II. By email dated 2 August 2021, 19:53 hrs, addressed to the Examination Secretariat's email address helpdesk@eqe.org, the appellant filed an appeal. It was contained in a pdf document which had been signed by the appellant and attached to the email. On the same day, the appellant paid the appeal fee.
III. By email dated 3 August 2021, the Examination Secretariat (hereinafter "Secretariat") informed the appellant that filing an appeal by email was not admissible and that the appeal could be filed by fax in advance but that the original had to follow within ten days. In this context, the appellant was referred to Article 6(2) of the Additional Rules of Procedure of the Disciplinary Board of Appeal ("RPDBA", OJ EPO 2021, Supplementary publication 1, 67) and informed that the Disciplinary Board of Appeal (hereinafter "Board") would establish whether or not the appellant's appeal had been filed in time.
IV. The Secretariat received a fax on 3 August 2021 containing the appellant's appeal. By letter dated 3 August 2021, received by the Secretariat on 6 August 2021, the appellant sent the original appeal.
V. In the statement of grounds of appeal, the appellant requested that the Examination Board's decision be set aside and that he be awarded a "PASS" grade for Paper A. He further requested re-assessment of the product and method claim of Paper A, reimbursement of the appeal fee and consideration of "other circumstances that were beyond [his] control regarding possible compensation".
VI. The Secretariat remitted the appeal to the Board, with notification that the Examination Board had decided not to rectify its decision.
VII. The President of the Council of the epi and the President of the European Patent Office (EPO) were given the opportunity to comment pursuant to Article 12 of the Regulation on discipline for professional representatives ("RDR", OJ EPO 2021, Supplementary publication 1, 140) in conjunction with Article 24(4) REE. No written observations were received.

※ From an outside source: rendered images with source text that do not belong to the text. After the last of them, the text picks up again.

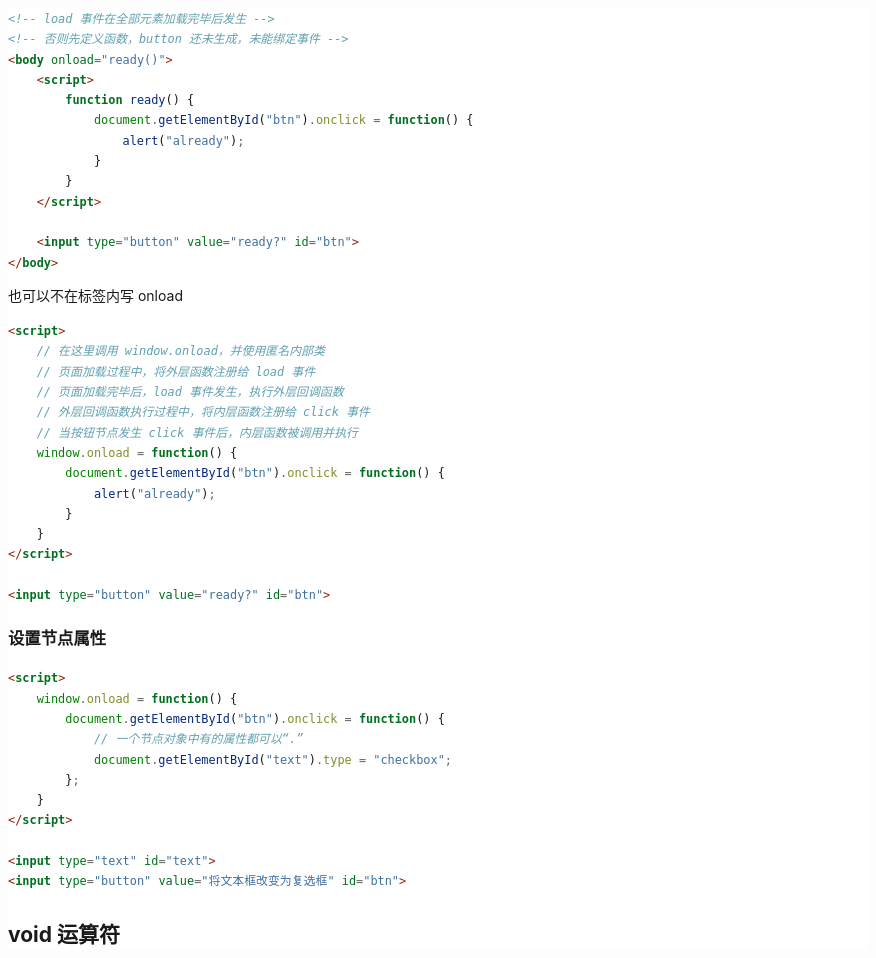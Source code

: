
 ```html
<!-- load 事件在全部元素加载完毕后发生 -->
<!-- 否则先定义函数，button 还未生成，未能绑定事件 -->
<body onload="ready()">
    <script>
        function ready() {
            document.getElementById("btn").onclick = function() {
                alert("already");
            }
        }
    </script>

    <input type="button" value="ready?" id="btn">
</body>
```

也可以不在标签内写 onload

```html
<script>
    // 在这里调用 window.onload，并使用匿名内部类
    // 页面加载过程中，将外层函数注册给 load 事件
    // 页面加载完毕后，load 事件发生，执行外层回调函数
    // 外层回调函数执行过程中，将内层函数注册给 click 事件
    // 当按钮节点发生 click 事件后，内层函数被调用并执行
    window.onload = function() {
        document.getElementById("btn").onclick = function() {
            alert("already");
        }
    }
</script>

<input type="button" value="ready?" id="btn">
```

### 设置节点属性

```html
<script>
    window.onload = function() {
        document.getElementById("btn").onclick = function() {
            // 一个节点对象中有的属性都可以“.”
            document.getElementById("text").type = "checkbox";
        };
    }
</script>

<input type="text" id="text">
<input type="button" value="将文本框改变为复选框" id="btn">
```

## void 运算符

VIII. In a communication under Article 14 RPDBA, the Board set out its preliminary opinion that the appellant had failed to file an appeal in the prescribed form within the relevant time limit under Article 24(2) REE and Article 6(1) and (2) RPDBA. Therefore, the appeal appeared to be inadmissible.
IX. In a response dated 28 March 2022, the appellant provided arguments as to why his appeal should be considered admissible.
X. Oral proceedings dealing exclusively with the question of the admissibility of the appeal took place on 13 June 2022. At the end of the oral proceedings, the Chair announced the Board's decision.
XI. The appellant's arguments may be summarised as follows.
(a) The REE, IPREE and the decision under appeal did not specify any information on how the appeal should be filed. Nor was there any information on the Secretariat's website concerning the means to use for filing an appeal with the Secretariat.
(b) There were no provisions stipulating that filing an appeal by email was not allowed. Rather, under Article 1(1) of the Decision of the President of the EPO concerning the electronic filing of documents (OJ EPO 2015, A91), documents in proceedings under the EPC may be filed with the EPO in electronic form.
(c) If filing an appeal by online fax was acceptable, then filing an appeal by email should be too, as both were electronic means of communication and technically suitable. From the sender's point of view, an online fax service worked in exactly the same way as a regular email service. In both cases, the document was exactly the same and was prepared in the same way, i.e. typed, printed, signed and scanned.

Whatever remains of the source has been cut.